● Excerpted data:
· · · ·
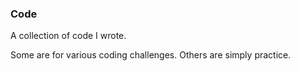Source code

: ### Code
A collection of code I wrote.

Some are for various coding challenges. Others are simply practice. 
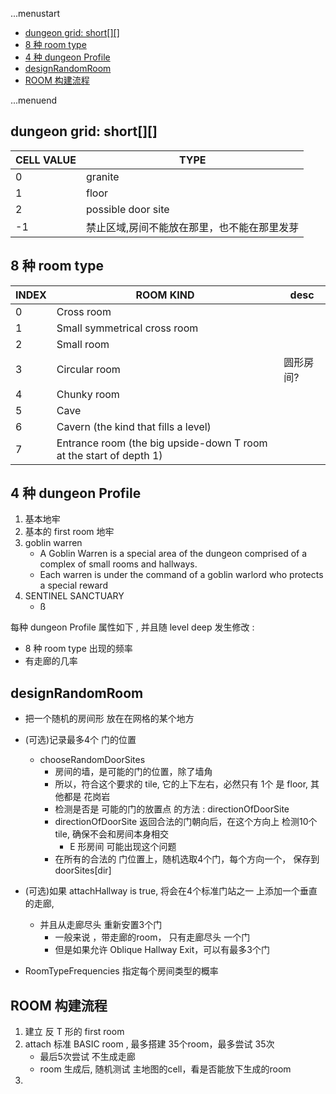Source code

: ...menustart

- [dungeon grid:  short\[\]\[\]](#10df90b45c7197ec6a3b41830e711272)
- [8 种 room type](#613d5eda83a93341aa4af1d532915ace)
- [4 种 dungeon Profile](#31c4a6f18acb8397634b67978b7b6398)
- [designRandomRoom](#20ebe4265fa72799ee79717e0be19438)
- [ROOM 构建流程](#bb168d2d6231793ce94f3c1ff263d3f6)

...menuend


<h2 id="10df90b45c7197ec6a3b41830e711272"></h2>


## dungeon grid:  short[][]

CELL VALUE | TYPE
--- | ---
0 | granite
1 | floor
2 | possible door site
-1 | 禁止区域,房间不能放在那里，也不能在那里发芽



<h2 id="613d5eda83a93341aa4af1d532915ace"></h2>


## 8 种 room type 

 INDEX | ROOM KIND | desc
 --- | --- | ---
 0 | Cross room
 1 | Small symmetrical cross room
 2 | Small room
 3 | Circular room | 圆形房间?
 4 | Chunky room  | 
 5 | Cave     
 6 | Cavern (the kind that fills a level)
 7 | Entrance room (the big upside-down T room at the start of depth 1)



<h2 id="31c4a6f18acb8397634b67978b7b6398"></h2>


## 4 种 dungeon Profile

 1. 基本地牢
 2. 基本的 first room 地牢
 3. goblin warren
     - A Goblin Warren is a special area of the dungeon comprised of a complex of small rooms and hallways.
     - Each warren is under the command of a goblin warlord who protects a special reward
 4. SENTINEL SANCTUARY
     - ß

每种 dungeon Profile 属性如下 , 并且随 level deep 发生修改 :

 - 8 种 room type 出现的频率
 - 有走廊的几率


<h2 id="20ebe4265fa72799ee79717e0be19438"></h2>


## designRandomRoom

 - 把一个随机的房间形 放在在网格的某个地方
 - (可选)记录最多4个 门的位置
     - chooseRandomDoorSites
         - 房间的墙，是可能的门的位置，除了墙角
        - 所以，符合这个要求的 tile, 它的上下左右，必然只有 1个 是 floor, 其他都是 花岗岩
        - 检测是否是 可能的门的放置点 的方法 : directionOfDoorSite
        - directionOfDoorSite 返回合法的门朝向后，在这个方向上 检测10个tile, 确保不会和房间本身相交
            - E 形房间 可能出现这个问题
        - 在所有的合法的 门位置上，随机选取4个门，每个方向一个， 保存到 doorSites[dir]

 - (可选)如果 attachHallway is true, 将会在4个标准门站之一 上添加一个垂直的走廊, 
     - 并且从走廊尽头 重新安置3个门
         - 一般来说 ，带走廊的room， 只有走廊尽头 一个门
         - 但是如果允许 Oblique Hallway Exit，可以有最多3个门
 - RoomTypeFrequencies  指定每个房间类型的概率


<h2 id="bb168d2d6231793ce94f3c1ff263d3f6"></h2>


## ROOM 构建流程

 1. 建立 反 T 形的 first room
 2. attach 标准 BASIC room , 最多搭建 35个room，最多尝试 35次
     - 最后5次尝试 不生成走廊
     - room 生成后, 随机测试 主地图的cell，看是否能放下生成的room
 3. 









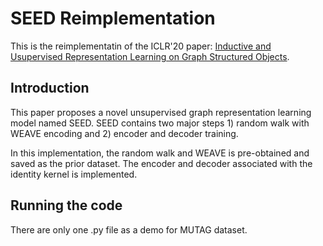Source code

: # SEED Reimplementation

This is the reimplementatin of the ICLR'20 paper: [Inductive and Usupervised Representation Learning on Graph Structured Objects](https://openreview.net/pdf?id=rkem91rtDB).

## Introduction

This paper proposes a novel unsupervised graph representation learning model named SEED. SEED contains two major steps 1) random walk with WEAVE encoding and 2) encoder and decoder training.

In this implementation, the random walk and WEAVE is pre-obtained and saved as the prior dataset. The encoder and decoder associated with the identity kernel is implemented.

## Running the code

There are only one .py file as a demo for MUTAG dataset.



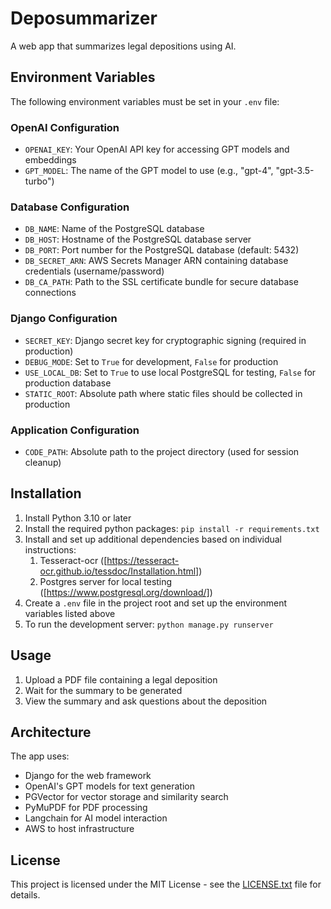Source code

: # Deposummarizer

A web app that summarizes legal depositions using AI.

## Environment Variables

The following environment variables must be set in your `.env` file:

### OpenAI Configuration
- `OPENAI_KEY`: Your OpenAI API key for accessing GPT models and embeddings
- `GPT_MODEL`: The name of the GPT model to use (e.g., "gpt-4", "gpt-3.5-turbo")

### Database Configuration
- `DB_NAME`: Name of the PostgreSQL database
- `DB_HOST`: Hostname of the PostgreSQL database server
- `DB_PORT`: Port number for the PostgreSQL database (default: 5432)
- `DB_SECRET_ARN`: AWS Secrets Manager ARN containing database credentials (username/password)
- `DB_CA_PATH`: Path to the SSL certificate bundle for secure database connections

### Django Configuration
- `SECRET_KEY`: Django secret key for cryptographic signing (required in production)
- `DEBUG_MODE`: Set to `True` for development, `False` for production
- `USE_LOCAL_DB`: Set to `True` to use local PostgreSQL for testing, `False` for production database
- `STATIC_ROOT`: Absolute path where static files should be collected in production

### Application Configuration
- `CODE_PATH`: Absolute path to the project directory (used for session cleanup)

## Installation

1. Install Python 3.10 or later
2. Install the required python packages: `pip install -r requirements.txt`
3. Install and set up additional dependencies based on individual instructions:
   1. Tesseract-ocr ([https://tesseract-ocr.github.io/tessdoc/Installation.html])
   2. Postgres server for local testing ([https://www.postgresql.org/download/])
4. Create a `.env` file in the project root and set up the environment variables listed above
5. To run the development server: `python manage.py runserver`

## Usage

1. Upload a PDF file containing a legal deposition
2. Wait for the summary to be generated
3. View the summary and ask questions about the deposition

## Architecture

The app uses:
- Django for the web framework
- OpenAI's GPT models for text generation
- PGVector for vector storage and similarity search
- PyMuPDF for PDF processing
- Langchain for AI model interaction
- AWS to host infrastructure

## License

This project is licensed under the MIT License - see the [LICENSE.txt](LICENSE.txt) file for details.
· · · ·
● Exercise details:
Reproduce the line containing "3. View the" and every line after it. Stop at the last line of the records, and add nothing.

● Solved problem:
3. View the summary and ask questions about the deposition

## Architecture

The app uses:
- Django for the web framework
- OpenAI's GPT models for text generation
- PGVector for vector storage and similarity search
- PyMuPDF for PDF processing
- Langchain for AI model interaction
- AWS to host infrastructure

## License

This project is licensed under the MIT License - see the [LICENSE.txt](LICENSE.txt) file for details.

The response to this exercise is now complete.